AVAILABLE DATA:
=====
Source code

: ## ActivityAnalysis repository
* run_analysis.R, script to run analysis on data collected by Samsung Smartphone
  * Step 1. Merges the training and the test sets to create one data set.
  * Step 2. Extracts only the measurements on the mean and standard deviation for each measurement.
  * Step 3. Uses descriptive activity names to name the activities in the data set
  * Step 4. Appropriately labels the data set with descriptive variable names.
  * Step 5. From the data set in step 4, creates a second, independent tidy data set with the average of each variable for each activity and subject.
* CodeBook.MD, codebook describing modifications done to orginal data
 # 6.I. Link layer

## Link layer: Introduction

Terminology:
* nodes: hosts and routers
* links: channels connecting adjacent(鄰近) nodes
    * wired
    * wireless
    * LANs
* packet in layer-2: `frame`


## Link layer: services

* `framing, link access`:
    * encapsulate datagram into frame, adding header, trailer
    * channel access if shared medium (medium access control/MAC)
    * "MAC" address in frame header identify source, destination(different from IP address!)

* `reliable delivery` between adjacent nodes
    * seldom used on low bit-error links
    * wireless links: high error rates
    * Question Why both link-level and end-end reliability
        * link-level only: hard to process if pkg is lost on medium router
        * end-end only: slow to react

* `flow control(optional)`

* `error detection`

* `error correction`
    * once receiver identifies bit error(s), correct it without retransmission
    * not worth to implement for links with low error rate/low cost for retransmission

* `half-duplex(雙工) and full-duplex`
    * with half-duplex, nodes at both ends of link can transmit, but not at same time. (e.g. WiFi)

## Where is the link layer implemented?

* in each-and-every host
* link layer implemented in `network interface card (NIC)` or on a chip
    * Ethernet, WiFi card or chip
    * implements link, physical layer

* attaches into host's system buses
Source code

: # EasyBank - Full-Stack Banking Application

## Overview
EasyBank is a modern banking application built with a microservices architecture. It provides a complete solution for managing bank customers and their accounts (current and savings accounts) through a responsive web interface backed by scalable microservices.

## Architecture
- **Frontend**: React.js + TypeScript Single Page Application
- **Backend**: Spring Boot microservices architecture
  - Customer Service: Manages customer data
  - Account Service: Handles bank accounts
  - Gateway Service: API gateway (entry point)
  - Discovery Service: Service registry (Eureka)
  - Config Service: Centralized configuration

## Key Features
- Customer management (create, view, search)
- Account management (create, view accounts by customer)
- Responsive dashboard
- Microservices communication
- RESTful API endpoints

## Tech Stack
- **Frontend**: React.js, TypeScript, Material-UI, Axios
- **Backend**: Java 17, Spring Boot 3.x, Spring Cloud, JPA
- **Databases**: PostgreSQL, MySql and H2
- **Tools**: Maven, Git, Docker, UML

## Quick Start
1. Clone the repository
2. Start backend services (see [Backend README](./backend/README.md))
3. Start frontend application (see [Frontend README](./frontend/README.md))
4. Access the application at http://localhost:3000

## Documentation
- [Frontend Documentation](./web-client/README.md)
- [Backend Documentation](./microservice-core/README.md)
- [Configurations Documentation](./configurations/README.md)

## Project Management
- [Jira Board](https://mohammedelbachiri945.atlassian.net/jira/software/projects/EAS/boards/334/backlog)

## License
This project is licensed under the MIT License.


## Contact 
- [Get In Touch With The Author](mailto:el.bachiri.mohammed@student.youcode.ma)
=====
TASK REQUIREMENTS: All that should be written out is the stretch of lines above between the one holding "## Link layer: Introduction" and the one holding "- **Frontend**: React.js +", inclusive, exactly as given.

EXERCISE RESPONSE:
## Link layer: Introduction

Terminology:
* nodes: hosts and routers
* links: channels connecting adjacent(鄰近) nodes
    * wired
    * wireless
    * LANs
* packet in layer-2: `frame`


## Link layer: services

* `framing, link access`:
    * encapsulate datagram into frame, adding header, trailer
    * channel access if shared medium (medium access control/MAC)
    * "MAC" address in frame header identify source, destination(different from IP address!)

* `reliable delivery` between adjacent nodes
    * seldom used on low bit-error links
    * wireless links: high error rates
    * Question Why both link-level and end-end reliability
        * link-level only: hard to process if pkg is lost on medium router
        * end-end only: slow to react

* `flow control(optional)`

* `error detection`

* `error correction`
    * once receiver identifies bit error(s), correct it without retransmission
    * not worth to implement for links with low error rate/low cost for retransmission

* `half-duplex(雙工) and full-duplex`
    * with half-duplex, nodes at both ends of link can transmit, but not at same time. (e.g. WiFi)

## Where is the link layer implemented?

* in each-and-every host
* link layer implemented in `network interface card (NIC)` or on a chip
    * Ethernet, WiFi card or chip
    * implements link, physical layer

* attaches into host's system buses
Source code

: # EasyBank - Full-Stack Banking Application

## Overview
EasyBank is a modern banking application built with a microservices architecture. It provides a complete solution for managing bank customers and their accounts (current and savings accounts) through a responsive web interface backed by scalable microservices.

## Architecture
- **Frontend**: React.js + TypeScript Single Page Application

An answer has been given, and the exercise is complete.